Tropisme pour les secteurs stratégiques
L’innovation est un axe fort et transversal de l’activité en France. Les investissements dans ce domaine ont atteint 3,9 Mds€ l’an dernier. Dans l’industrie des semi-conducteurs, essentielle au renforcement de l’autonomie stratégique européenne dans un secteur où elle reste trop dépendante des approvisionnements étrangers, la BEI a soutenu à hauteur de 750 M€ Global Foundries. Cet investissement contribuera au financement de sa giga-usine de Crolles (Isère), qui produira à grande échelle des puces FDSOI nécessitant une moindre consommation d’énergie et qui sont utilisées dans de nombreux secteurs parmi lesquels l’automobile, l’Internet des objets (IoT) et les appareils mobiles. La BEI a poursuivi ses investissements dans le secteur de la santé et des sciences du vivant avec le financement de quatre medtechs en 2023 pour un total de 95 M€ : Germitec (technologies de désinfection de sondes médicales par rayonnement ultraviolet), Safeheal (traitement post-opératoire du cancer du côlon), ainsi que Quantum Surgical et Wandercraft citées plus haut.
Montrer patte verte
Outre le soutien des start-up innovantes, la BEI a fléché une large part de ses financements vers les entreprises vertes.

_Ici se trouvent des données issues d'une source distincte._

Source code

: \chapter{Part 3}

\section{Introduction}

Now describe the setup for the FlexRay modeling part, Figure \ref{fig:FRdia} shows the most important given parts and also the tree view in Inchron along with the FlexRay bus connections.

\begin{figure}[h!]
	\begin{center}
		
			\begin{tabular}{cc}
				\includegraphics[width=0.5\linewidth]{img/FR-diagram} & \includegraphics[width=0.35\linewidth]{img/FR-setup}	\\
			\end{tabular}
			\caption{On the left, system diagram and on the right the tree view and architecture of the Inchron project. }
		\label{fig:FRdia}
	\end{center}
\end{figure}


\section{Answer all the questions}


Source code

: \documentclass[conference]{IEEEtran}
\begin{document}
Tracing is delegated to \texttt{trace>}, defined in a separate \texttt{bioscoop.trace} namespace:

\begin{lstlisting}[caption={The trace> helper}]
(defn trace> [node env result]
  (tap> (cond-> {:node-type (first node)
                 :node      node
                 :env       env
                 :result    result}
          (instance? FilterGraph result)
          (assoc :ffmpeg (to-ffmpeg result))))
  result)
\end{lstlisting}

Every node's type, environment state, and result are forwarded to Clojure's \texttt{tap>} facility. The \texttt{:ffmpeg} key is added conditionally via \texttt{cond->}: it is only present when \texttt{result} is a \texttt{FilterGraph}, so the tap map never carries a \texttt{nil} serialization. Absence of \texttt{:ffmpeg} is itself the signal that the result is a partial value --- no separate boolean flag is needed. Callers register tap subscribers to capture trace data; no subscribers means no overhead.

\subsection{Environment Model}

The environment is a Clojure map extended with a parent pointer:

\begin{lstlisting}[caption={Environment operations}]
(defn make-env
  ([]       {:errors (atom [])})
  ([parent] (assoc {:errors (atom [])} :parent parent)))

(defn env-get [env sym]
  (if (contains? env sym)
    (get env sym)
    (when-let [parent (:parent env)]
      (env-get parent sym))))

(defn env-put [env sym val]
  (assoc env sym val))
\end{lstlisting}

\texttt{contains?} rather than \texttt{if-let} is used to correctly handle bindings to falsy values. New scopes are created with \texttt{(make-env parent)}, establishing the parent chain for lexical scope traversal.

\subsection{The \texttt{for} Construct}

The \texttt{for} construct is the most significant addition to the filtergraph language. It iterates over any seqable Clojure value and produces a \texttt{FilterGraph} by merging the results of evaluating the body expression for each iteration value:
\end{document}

Avec 64 % de son volume de prêts dédiés à l’action climatique et environnementale, la France est en 2023 le premier pays bénéficiaire des financements de la BEI dans ce domaine. Cela s’est traduit par un investissement global de 6,9 Mds€ en faveur des énergies renouvelables, des mobilités propres et de l’efficacité énergétique. En 2023, la banque a investi 3,9 Mds€ en France dans le cadre de REPowerEU, une initiative européenne visant à réduire la dépendance de l’Europe à l’égard des combustibles fossiles et à accélérer la transition écologique. Parmi les projets emblématiques financés dans l’action climatique, 2023 a été marquée par plusieurs opérations réalisées dans le cadre du programme de soutien à l’investissement européen InvestEU visant à mobiliser d’ici à 2027 plus de 372 Mds€ de financements publics et privés dans toute l’Europe : 450 M€ de prêt pour le financement de la giga-usine de batteries électriques automobiles d’AESC à Douai ; 250 M€ à l’énergéticien Soregies en faveur des énergies renouvelables et de la modernisation de ses réseaux de distribution. La BEI a participé à hauteur de 150 M€ à la première émission d’obligations vertes de l’équipementier automobile Valeo et a investi 442 M€ pour développer de nouveaux réseaux de chaleur et de froid d’Engie dans 16 sites en France.